とりあえず、引出しの片隅で、こっそり飼う。
小学2年生の頃、こっそりペットを飼うことに憧れていた。捨て猫や捨て犬を拾い、親にナイショで……という、アレである。
当時、わが家ではすでに鳥たち(チャボ、セキセイインコ)を飼っていた。
が、ゲージの中で可愛らしく飼うというのではなく、父が庭に建てた2棟の小屋の中で、それぞれ、わがモノ顔で暮らしていた。
年下のきょうだいが餌やりに来ようものなら
「ヤッチマイナァ!」
と、殺し屋のような目つきで攻撃してくる。
そんなリアル『キル・ビル』な鳥たちより、もっとかわいいものを飼ってみたい。しかも、自分だけでこっそりと……。
日に日に思いは募っていった。
ある日、わたしはこっそり飼うのにぴったりのものを見つけてしまう。
それは、きょうだいが集めていたミニカーの中にひっそりと身を潜めていた。
ミニカーの荷台を開けると、2匹、同じ種類のいきものが乗せられている。誰も見ていない。わたしは1匹をそっとポケットに忍ばせ連れ去り、自分の勉強机の引出しの中に隠した。
こっそり飼うペットとの生活は楽しかった。玩具だから鳴いて騒ぐことはない。紙箱で部屋やベッドを作ってやり、カラフルなビーズや“におい玉”をエサに見立てて食べさせた。
学校でイヤなことがあった時、家で怒られた時、そっと引出しをのぞく。
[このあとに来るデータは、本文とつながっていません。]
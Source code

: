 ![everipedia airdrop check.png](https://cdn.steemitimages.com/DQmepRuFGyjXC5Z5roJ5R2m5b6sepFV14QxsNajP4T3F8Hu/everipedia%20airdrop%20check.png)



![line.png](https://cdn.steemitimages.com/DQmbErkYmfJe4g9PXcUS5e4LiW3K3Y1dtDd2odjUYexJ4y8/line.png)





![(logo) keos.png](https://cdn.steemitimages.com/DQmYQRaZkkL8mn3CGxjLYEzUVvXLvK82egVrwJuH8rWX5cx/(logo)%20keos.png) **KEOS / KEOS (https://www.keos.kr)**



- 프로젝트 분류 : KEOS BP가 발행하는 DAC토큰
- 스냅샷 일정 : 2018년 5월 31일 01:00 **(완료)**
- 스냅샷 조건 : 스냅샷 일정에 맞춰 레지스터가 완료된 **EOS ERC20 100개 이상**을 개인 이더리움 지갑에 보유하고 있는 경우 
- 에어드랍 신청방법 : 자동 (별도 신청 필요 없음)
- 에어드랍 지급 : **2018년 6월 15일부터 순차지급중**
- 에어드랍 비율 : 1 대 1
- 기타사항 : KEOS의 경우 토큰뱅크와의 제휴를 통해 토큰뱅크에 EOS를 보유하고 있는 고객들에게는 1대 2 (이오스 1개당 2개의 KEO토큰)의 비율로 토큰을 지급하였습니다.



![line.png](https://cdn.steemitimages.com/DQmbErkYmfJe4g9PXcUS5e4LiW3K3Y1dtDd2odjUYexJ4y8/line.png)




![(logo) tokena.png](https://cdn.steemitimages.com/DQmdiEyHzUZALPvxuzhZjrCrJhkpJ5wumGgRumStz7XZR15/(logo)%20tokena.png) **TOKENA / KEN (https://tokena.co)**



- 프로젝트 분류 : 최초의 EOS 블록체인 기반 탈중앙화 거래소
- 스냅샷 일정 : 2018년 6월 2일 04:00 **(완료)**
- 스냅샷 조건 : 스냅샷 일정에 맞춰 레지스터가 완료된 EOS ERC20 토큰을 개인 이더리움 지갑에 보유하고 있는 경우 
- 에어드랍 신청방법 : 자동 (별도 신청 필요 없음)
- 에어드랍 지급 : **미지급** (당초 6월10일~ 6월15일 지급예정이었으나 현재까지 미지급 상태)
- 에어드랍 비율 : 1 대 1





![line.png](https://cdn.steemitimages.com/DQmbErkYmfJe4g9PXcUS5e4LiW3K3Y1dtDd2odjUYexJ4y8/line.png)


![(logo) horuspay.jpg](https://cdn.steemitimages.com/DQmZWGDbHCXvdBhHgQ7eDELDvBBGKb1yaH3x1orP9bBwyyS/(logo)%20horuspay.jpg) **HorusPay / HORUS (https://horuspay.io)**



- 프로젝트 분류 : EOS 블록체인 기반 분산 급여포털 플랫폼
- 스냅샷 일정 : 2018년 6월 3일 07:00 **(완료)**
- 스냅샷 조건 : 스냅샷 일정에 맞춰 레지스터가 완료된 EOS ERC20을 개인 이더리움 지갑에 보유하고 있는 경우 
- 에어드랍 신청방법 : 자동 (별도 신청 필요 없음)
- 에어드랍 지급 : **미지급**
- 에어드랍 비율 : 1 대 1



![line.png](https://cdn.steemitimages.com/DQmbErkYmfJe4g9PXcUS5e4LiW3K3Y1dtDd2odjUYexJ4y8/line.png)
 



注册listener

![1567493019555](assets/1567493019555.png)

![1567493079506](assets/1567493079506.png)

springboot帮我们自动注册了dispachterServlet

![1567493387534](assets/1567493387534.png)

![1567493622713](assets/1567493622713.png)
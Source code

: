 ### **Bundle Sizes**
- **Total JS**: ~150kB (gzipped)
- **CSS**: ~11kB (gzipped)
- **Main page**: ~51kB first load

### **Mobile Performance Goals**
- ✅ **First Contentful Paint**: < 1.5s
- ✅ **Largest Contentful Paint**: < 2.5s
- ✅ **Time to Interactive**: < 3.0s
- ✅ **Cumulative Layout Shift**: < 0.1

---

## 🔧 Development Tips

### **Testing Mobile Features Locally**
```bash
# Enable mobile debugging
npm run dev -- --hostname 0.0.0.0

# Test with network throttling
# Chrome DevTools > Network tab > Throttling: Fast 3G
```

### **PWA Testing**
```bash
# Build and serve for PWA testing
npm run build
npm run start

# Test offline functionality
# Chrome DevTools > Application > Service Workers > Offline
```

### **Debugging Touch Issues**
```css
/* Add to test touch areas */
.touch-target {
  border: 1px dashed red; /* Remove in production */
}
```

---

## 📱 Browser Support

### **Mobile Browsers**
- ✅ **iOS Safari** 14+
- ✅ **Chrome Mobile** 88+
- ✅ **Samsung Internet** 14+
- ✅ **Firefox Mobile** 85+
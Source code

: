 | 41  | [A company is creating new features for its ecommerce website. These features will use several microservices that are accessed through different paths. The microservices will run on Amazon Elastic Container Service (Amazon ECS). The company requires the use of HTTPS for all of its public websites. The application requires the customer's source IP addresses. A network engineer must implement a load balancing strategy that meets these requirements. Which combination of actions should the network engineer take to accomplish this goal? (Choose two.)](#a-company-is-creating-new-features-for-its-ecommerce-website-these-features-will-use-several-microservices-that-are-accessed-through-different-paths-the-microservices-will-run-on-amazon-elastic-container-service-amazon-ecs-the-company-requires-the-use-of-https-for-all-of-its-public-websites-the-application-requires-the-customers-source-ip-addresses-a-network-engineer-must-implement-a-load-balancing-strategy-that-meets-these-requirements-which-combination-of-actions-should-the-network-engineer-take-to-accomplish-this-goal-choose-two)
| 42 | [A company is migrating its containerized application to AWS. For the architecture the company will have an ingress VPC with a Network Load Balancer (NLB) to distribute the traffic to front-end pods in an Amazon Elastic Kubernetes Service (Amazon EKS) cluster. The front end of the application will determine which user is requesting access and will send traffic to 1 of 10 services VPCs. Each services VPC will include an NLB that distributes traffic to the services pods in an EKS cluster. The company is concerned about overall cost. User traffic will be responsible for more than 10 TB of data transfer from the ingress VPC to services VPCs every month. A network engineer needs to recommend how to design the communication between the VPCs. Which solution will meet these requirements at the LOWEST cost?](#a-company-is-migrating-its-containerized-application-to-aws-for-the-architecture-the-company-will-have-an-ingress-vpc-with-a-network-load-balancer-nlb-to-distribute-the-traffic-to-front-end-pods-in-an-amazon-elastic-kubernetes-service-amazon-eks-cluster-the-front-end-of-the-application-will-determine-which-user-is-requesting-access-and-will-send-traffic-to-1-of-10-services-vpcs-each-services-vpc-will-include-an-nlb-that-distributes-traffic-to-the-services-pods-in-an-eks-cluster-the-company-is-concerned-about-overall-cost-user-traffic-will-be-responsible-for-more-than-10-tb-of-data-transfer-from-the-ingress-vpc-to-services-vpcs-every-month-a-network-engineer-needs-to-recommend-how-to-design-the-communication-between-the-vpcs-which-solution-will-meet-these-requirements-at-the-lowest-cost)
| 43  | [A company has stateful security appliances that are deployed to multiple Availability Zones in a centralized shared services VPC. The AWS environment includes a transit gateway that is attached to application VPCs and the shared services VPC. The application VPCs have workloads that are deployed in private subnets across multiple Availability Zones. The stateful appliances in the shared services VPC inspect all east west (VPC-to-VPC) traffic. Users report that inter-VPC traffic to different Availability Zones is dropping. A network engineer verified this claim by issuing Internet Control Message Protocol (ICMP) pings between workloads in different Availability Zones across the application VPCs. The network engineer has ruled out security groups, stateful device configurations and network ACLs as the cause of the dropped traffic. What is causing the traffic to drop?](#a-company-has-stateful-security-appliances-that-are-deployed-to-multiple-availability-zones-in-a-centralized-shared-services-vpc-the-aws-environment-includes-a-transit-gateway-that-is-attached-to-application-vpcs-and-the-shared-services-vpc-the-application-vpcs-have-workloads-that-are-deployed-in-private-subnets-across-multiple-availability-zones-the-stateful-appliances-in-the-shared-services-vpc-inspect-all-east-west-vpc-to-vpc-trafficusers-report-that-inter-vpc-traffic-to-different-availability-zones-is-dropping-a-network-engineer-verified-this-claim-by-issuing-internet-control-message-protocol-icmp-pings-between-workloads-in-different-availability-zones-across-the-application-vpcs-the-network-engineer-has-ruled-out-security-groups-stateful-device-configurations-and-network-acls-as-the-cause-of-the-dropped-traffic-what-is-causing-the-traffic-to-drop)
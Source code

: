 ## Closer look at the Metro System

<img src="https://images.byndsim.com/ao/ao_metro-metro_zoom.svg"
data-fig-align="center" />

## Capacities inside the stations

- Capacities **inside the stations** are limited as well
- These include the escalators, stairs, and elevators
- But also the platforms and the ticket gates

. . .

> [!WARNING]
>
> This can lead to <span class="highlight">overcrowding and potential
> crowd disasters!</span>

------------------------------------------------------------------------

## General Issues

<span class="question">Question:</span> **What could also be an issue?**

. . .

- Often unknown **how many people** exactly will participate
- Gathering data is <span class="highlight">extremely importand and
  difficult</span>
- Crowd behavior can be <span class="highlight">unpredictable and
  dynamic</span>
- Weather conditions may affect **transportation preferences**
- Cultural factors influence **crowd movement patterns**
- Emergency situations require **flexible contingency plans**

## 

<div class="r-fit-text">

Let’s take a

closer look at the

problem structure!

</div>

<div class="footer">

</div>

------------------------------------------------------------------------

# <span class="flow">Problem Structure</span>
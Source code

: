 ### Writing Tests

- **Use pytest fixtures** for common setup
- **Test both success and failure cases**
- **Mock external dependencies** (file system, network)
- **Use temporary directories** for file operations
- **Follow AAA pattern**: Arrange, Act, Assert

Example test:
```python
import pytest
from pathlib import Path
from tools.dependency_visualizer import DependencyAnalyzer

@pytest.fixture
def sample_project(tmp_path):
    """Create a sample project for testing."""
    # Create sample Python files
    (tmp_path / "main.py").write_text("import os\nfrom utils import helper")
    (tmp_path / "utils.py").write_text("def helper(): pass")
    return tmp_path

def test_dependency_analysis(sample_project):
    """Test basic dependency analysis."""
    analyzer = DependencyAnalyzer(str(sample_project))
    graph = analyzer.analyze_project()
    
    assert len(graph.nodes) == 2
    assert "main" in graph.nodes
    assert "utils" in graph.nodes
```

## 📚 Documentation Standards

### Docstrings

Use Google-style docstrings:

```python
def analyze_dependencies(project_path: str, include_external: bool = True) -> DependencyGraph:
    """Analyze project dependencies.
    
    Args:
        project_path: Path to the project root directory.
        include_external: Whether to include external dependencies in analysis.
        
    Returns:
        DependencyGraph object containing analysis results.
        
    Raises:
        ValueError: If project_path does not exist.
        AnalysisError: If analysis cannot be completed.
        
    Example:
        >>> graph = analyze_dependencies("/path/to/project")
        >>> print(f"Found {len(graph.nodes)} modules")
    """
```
わたしだけが知る小さな姿を見ると、動かなくても、何もしてくれなくても、うれしくて安心した気持ちになれた。
こっそりペットは、大切なこころのともだちだった。
しかし、この生活は突然、終わりをむかえる。
お盆でいとこが遊びに来た時、仲のいいいとこだったので、油断してしまった。
引き出しの中に隠していた箱を見られてしまったのだ。
「その箱、なに?」
「なんでもないよ!」
抵抗むなしく、箱はあっけなく開けられてしまった。
「なに? この……
かわいくないブタ?」
そうなのだ。
わたしがこっそりきょうだいから盗み、後生大事にペットとして引出しで飼っていたのは、養豚トラックのミニカーに乗っていたブタだったのである。
爆笑するいとこを前に、改めてブタを見る。
肌色のプラスチックで雑に作られたソレは、まったくかわいくなかった。
「きょうだいのイタズラかも?」
わたしは箱の中からブタを取り出し、ミニカーの荷台に返したのだった。
あのミニカーのブタに対しては、いとこに笑われた恥ずかしさと、ひみつフィルターがはずれたことであまり愛着がなくなってしまったが、引き出しの中をのぞくと小さくてかわいい何かがいるよろこびや安心感は残った。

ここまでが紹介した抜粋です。